ABOUT THIS TASK: Report back each line of the data that contains the word "repository".

(Stored data entries)
=== Section Start ===
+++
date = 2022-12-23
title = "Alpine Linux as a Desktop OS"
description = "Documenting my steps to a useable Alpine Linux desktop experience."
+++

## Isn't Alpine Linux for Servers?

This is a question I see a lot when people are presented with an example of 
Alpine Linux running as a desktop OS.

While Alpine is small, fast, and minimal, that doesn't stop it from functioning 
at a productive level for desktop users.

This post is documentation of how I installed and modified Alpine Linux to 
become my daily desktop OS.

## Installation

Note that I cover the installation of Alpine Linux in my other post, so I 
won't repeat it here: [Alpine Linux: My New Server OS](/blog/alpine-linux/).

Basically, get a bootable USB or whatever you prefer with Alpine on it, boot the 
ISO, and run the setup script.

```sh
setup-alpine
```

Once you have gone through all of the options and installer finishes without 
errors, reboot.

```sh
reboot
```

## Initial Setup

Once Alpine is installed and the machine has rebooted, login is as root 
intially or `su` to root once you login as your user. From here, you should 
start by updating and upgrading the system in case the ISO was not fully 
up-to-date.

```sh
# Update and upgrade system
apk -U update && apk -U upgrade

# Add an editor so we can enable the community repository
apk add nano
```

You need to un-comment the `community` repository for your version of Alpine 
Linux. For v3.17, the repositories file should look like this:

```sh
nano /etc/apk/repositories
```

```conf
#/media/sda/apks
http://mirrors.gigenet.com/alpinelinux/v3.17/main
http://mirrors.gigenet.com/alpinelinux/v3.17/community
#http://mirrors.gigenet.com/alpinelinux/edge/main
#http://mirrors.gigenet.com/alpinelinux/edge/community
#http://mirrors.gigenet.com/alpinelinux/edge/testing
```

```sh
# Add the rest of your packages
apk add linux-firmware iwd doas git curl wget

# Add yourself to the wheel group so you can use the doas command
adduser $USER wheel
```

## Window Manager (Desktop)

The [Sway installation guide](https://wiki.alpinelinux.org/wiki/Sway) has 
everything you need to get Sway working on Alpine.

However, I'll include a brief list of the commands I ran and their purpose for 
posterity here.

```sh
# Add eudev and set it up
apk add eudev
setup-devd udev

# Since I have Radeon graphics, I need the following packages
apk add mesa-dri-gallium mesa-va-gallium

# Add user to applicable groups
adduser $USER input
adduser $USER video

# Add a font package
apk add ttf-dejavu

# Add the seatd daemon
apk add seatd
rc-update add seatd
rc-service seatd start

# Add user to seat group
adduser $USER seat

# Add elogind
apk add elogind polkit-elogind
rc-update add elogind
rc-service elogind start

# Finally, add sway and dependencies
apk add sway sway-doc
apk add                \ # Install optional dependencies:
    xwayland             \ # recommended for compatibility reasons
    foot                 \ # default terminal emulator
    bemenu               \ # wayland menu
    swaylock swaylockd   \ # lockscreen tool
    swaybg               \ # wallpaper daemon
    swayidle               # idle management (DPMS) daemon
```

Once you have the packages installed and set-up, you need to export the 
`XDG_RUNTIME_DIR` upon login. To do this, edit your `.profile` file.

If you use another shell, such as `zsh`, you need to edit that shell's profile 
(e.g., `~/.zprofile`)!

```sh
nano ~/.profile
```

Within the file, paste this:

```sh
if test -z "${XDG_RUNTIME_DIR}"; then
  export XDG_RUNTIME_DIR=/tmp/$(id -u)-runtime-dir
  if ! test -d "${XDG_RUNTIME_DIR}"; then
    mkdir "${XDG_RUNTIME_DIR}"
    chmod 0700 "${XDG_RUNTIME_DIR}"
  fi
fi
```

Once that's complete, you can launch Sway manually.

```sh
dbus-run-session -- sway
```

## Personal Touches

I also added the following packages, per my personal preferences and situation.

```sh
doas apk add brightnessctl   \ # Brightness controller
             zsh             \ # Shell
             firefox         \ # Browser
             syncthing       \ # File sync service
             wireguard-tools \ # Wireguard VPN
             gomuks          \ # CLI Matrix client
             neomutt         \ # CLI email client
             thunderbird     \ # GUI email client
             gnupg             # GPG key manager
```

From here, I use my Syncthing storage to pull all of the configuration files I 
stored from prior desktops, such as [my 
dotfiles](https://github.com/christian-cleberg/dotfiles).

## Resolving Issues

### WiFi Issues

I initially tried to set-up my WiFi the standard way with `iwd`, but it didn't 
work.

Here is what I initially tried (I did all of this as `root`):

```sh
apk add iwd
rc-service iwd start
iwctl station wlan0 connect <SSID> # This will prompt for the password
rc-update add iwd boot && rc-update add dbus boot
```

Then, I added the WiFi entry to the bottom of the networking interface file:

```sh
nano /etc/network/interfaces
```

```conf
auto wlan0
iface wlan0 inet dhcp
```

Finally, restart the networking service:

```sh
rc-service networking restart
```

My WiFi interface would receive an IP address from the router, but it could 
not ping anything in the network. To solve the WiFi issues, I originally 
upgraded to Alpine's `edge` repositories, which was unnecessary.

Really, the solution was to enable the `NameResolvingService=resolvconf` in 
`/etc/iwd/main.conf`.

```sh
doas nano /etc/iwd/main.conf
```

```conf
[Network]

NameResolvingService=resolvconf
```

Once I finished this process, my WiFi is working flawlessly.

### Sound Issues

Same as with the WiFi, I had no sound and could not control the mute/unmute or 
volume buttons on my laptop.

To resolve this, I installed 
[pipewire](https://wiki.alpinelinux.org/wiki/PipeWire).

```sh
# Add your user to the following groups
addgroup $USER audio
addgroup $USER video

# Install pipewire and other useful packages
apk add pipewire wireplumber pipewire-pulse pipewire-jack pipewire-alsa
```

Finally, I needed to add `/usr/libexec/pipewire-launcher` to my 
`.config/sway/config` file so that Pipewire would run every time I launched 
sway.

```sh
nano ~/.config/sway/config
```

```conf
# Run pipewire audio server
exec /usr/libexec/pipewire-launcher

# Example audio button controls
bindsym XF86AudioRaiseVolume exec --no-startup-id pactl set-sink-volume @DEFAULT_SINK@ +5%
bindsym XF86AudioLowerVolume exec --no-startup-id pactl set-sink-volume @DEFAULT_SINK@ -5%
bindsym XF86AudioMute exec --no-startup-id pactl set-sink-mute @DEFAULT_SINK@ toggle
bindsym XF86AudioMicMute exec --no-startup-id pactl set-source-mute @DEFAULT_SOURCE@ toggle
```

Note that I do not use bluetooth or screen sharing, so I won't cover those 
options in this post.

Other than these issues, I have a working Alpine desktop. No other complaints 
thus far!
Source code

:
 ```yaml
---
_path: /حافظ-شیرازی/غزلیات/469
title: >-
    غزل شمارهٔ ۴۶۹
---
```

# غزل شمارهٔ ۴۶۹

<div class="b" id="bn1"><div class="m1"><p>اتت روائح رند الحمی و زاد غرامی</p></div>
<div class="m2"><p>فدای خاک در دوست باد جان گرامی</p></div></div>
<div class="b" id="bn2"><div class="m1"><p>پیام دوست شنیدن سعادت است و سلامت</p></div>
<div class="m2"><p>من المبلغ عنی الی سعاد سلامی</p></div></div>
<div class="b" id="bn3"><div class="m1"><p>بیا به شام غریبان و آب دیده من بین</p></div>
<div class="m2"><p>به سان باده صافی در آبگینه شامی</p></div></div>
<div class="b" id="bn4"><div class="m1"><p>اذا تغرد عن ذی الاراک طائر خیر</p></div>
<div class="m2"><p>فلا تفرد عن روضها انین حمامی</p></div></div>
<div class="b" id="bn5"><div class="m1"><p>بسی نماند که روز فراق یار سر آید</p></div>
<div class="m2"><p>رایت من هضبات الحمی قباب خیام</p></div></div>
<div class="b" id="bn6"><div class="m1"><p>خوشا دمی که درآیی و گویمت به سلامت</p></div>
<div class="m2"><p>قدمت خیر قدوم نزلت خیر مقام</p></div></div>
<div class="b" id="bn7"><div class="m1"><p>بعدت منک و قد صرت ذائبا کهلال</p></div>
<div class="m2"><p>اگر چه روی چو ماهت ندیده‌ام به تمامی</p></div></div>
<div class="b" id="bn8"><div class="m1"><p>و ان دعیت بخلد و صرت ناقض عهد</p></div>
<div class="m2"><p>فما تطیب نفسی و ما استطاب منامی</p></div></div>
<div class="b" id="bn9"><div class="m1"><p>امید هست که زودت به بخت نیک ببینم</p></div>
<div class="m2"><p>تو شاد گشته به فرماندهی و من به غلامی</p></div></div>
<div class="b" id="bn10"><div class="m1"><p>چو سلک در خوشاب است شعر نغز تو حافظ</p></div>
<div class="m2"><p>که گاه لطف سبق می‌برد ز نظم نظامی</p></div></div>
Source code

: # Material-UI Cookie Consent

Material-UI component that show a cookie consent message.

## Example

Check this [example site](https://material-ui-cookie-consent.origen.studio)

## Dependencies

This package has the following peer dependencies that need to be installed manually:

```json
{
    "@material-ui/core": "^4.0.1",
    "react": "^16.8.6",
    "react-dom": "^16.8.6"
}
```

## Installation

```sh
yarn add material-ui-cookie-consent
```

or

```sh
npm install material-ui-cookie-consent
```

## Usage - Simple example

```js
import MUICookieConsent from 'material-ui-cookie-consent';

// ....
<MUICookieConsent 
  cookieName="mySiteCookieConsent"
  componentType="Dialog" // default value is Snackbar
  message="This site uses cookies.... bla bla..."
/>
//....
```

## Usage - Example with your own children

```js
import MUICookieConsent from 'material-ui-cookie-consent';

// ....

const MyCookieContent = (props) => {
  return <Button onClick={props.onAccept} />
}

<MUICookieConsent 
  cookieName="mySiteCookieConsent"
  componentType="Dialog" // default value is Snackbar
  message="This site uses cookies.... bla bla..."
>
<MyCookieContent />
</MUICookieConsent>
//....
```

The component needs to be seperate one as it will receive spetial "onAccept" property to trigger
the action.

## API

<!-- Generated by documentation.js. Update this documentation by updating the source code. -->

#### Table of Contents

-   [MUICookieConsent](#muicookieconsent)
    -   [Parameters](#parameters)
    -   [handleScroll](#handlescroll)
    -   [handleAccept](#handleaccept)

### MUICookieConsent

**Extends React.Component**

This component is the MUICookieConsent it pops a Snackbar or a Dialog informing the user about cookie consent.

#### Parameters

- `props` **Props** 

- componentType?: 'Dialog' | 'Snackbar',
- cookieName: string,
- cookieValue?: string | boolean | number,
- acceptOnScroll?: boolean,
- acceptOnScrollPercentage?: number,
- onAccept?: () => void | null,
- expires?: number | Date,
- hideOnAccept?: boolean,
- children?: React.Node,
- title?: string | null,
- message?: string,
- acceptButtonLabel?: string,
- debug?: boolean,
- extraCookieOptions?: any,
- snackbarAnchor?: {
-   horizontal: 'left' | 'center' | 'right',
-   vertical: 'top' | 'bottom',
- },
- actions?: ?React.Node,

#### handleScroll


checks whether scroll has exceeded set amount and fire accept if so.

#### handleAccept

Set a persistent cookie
=== Section End ===
EXERCISE OUTPUT:
# Add an editor so we can enable the community repository
You need to un-comment the `community` repository for your version of Alpine 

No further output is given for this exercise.